Free Novel Read

Mr. Clemens and Mark Twain: A Biography Page 7


  Clemens found in places such as Venice something of what Howells had reveled in during his four years as American consul there: a “vernal silence” and slowness that questioned ambition and invited surrender. The superiority of life in Europe to life in America lay in leisure and comfort, Clemens wrote, and having made this superficial and apparently static contrast, he explored it or implied it insistently. He measured American rush, gain, and early aging against a European standard; his own need to move, move, move, his restlessness and impatience expressed themselves in a heightened response to their opposites. Europe externalized what he did not have, made him question what he did have. In Milan the contrast struck him hard. The image, in The Innocents Abroad, is of a razor which refuses to hold an edge and which the barber puts aside for a few weeks while the edge seems to come back by itself: “What a robust people, what a nation of thinkers we might be, if we would only lay ourselves on the shelf occasionally and renew our edges.” The hand is that of Samuel L. Clemens, but the voice is that of Concord, Massachusetts, not of Hannibal, Virginia City, San Francisco, or Hartford. It was a way of writing about the sources of creative energy—in his later years he was fond of simple mechanistic images (“Waiting for the tanks to fill up again,” he would say during a “dry” spell)—remote in style and content from Mark Twain, the public humorist. His description of himself as “born lazy” may have the same content, phrased in socially acceptable terms, as Herman Melville’s “For the greatest efficiency the harpooners of this world must start to their feet from out of idleness and not from out of toil.”

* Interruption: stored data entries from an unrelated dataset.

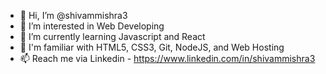- 👋 Hi, I’m @shivammishra3
- 👀 I’m interested in Web Developing
- 🌱 I’m currently learning Javascript and React
- 💞️ I'm familiar with HTML5, CSS3, Git, NodeJS, and Web Hosting
- 📫 Reach me via Linkedin - https://www.linkedin.com/in/shivammishra3

<!---
shivammishra3/shivammishra3 is a ✨ special ✨ repository because its `README.md` (this file) appears on your GitHub profile.
You can click the Preview link to take a look at your changes.
--->
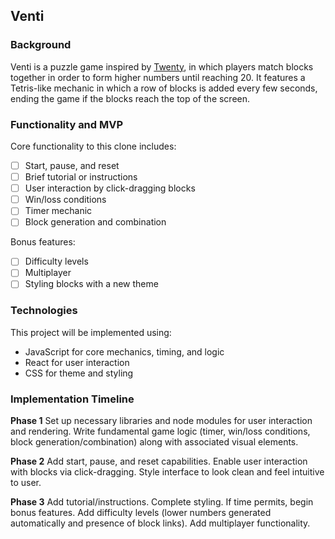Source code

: ## Venti

### Background
Venti is a puzzle game inspired by [Twenty](http://twenty.frenchguys.net/), in which players match blocks together in order to form higher numbers until reaching 20. It features a Tetris-like mechanic in which a row of blocks is added every few seconds, ending the game if the blocks reach the top of the screen.

### Functionality and MVP
Core functionality to this clone includes:
- [ ] Start, pause, and reset
- [ ] Brief tutorial or instructions
- [ ] User interaction by click-dragging blocks
- [ ] Win/loss conditions
- [ ] Timer mechanic
- [ ] Block generation and combination

Bonus features:
- [ ] Difficulty levels
- [ ] Multiplayer
- [ ] Styling blocks with a new theme

### Technologies
This project will be implemented using:
- JavaScript for core mechanics, timing, and logic
- React for user interaction
- CSS for theme and styling


### Implementation Timeline
**Phase 1**
Set up necessary libraries and node modules for user interaction and rendering. Write fundamental game logic (timer, win/loss conditions, block generation/combination) along with associated visual elements.

**Phase 2**
Add start, pause, and reset capabilities. Enable user interaction with blocks via click-dragging. Style interface to look clean and feel intuitive to user.

**Phase 3**
Add tutorial/instructions. Complete styling. If time permits, begin bonus features. Add difficulty levels (lower numbers generated automatically and presence of block links). Add multiplayer functionality.

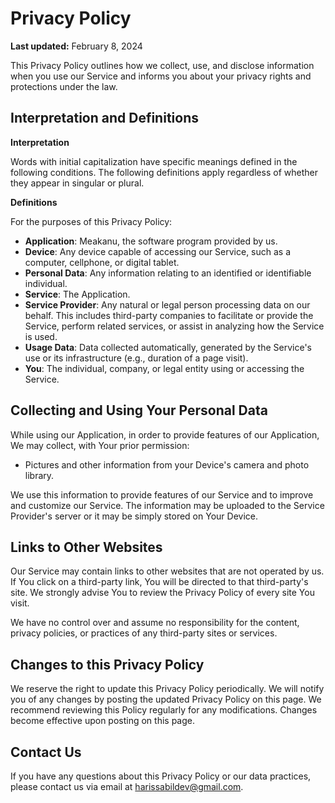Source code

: # Privacy Policy

**Last updated:** February 8, 2024

This Privacy Policy outlines how we collect, use, and disclose information when you use our Service and informs you about your privacy rights and protections under the law.

## Interpretation and Definitions

**Interpretation**

Words with initial capitalization have specific meanings defined in the following conditions. The following definitions apply regardless of whether they appear in singular or plural.

**Definitions**

For the purposes of this Privacy Policy:

- **Application**: Meakanu, the software program provided by us.
- **Device**: Any device capable of accessing our Service, such as a computer, cellphone, or digital tablet.
- **Personal Data**: Any information relating to an identified or identifiable individual.
- **Service**: The Application.
- **Service Provider**: Any natural or legal person processing data on our behalf. This includes third-party companies to facilitate or provide the Service, perform related services, or assist in analyzing how the Service is used.
- **Usage Data**: Data collected automatically, generated by the Service's use or its infrastructure (e.g., duration of a page visit).
- **You**: The individual, company, or legal entity using or accessing the Service.

## Collecting and Using Your Personal Data

While using our Application, in order to provide features of our Application, We may collect, with Your prior permission:

- Pictures and other information from your Device's camera and photo library.

We use this information to provide features of our Service and to improve and customize our Service. The information may be uploaded to the Service Provider's server or it may be simply stored on Your Device. 

## Links to Other Websites

Our Service may contain links to other websites that are not operated by us. If You click on a third-party link, You will be directed to that third-party's site. We strongly advise You to review the Privacy Policy of every site You visit.

We have no control over and assume no responsibility for the content, privacy policies, or practices of any third-party sites or services.

## Changes to this Privacy Policy

We reserve the right to update this Privacy Policy periodically. We will notify you of any changes by posting the updated Privacy Policy on this page. We recommend reviewing this Policy regularly for any modifications. Changes become effective upon posting on this page.

## Contact Us

If you have any questions about this Privacy Policy or our data practices, please contact us via email at harissabildev@gmail.com.
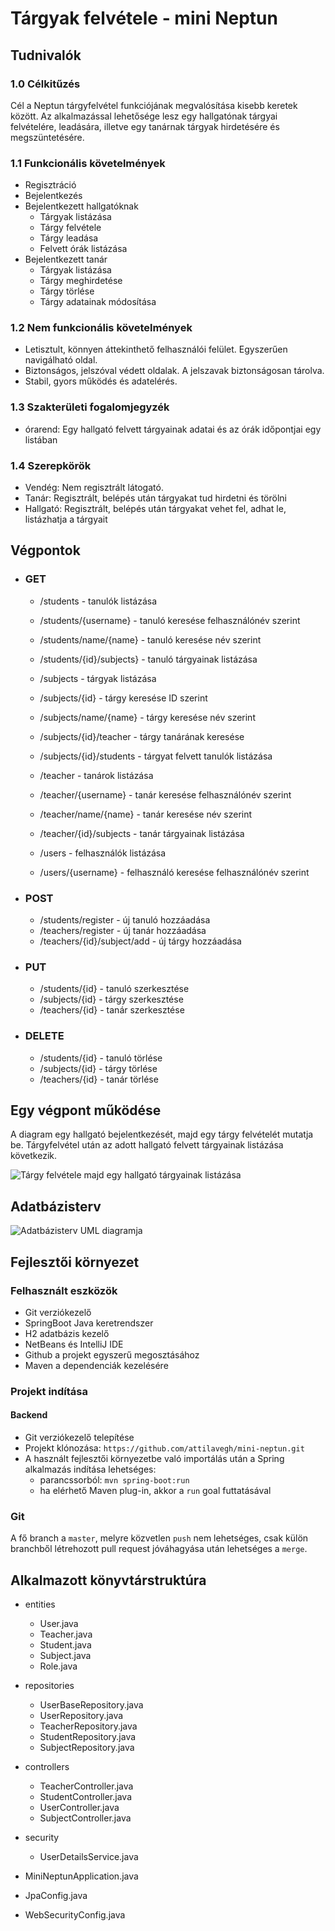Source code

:# Tárgyak felvétele - mini Neptun

## Tudnivalók

### 1.0 Célkitűzés

Cél a Neptun tárgyfelvétel funkciójának megvalósítása kisebb keretek között. Az alkalmazással lehetősége lesz egy hallgatónak tárgyai felvételére, leadására, illetve egy tanárnak tárgyak hirdetésére és megszüntetésére.

### 1.1 Funkcionális követelmények

- Regisztráció
- Bejelentkezés
- Bejelentkezett hallgatóknak
  - Tárgyak listázása
  - Tárgy felvétele
  - Tárgy leadása
  - Felvett órák listázása
- Bejelentkezett tanár
  - Tárgyak listázása
  - Tárgy meghirdetése
  - Tárgy törlése
  - Tárgy adatainak módosítása


### 1.2 Nem funkcionális követelmények

- Letisztult, könnyen áttekinthető felhasználói felület. Egyszerűen navigálható oldal.
- Biztonságos, jelszóval védett oldalak. A jelszavak biztonságosan tárolva.
- Stabil, gyors működés és adatelérés.

### 1.3 Szakterületi fogalomjegyzék

- órarend: Egy hallgató felvett tárgyainak adatai és az órák időpontjai egy listában

### 1.4 Szerepkörök

- Vendég: Nem regisztrált látogató.
- Tanár: Regisztrált, belépés után tárgyakat tud hirdetni és törölni
- Hallgató: Regisztrált, belépés után tárgyakat vehet fel, adhat le, listázhatja a tárgyait

## Végpontok

  - ### GET
    - /students - tanulók listázása
    - /students/{username} - tanuló keresése felhasználónév szerint
    - /students/name/{name} - tanuló keresése név szerint
    - /students/{id}/subjects} - tanuló tárgyainak listázása
    
    - /subjects - tárgyak listázása
    - /subjects/{id} - tárgy keresése ID szerint
    - /subjects/name/{name} - tárgy keresése név szerint
    - /subjects/{id}/teacher - tárgy tanárának keresése
    - /subjects/{id}/students - tárgyat felvett tanulók listázása
    
    - /teacher - tanárok listázása
    - /teacher/{username} - tanár keresése felhasználónév szerint
    - /teacher/name/{name} - tanár keresése név szerint
    - /teacher/{id}/subjects - tanár tárgyainak listázása
   
    - /users - felhasználók listázása
    - /users/{username} - felhasználó keresése felhasználónév szerint

  - ### POST
    - /students/register - új tanuló hozzáadása
    - /teachers/register - új tanár hozzáadása
    - /teachers/{id}/subject/add - új tárgy hozzáadása

  - ### PUT
    - /students/{id} - tanuló szerkesztése
    - /subjects/{id} - tárgy szerkesztése
    - /teachers/{id} - tanár szerkesztése
    
  - ### DELETE
    - /students/{id} - tanuló törlése
    - /subjects/{id} - tárgy törlése
    - /teachers/{id} - tanár törlése
    	
## Egy végpont működése 

A diagram egy hallgató bejelentkezését, majd egy tárgy felvételét mutatja be. Tárgyfelvétel után az adott hallgató felvett tárgyainak listázása következik.

![Tárgy felvétele majd egy hallgató tárgyainak listázása](/img/targyfelvetel_vegpont_diagram.PNG)

## Adatbázisterv

![Adatbázisterv UML diagramja](/img/erd.png)

## Fejlesztői környezet

### Felhasznált eszközök

- Git verziókezelő
- SpringBoot Java keretrendszer
- H2 adatbázis kezelő
- NetBeans és IntelliJ IDE
- Github a projekt egyszerű megosztásához
- Maven a dependenciák kezelésére

### Projekt indítása

#### Backend

- Git verziókezelő telepítése
- Projekt klónozása: `https://github.com/attilavegh/mini-neptun.git`
- A használt fejlesztői környezetbe való importálás után a Spring alkalmazás indítása lehetséges:
  - parancssorból: `mvn spring-boot:run`
  - ha elérhető Maven plug-in, akkor a `run` goal futtatásával

### Git

A fő branch a `master`, melyre közvetlen `push` nem lehetséges, csak külön branchből létrehozott pull request jóváhagyása után lehetséges a `merge`.

## Alkalmazott könyvtárstruktúra 

  - entities
    - User.java
	- Teacher.java
	- Student.java
	- Subject.java
	- Role.java
	
  - repositories
    - UserBaseRepository.java
    - UserRepository.java
	- TeacherRepository.java
	- StudentRepository.java
	- SubjectRepository.java
	
  - controllers
    - TeacherController.java
	- StudentController.java
	- UserController.java
	- SubjectController.java
	
  - security
    - UserDetailsService.java
    
  - MiniNeptunApplication.java
  - JpaConfig.java
  - WebSecurityConfig.java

  Like the tenderfoot roughing it in the West, the Innocent in Europe at first finds the customs of the natives alien and obscure. His visit is a process of education, and as his sense of superiority is shaken he begins to take on some of the power and wisdom of the natives, to be able to bear their laughter at him and eventually to share it. In Europe Clemens found not only a fresh subject but also a continuing challenge to his own attitudes and to conventional American values. His correspondence from Europe was often hasty. He padded, he filled up space with easy parody and straight guidebook information. Yet it has a vividness and responsiveness, a versatile style and a flexible point of view that his New York correspondence (which he complained had been “a perfect drag”) often lacked. In New York he had mentioned that he might write a book about the Quaker City excursion. Now his sense of the comic, inconsistent, variegated possibilities in his subject became stronger and stronger, and with a book firmly in mind he made plans for the coming winter.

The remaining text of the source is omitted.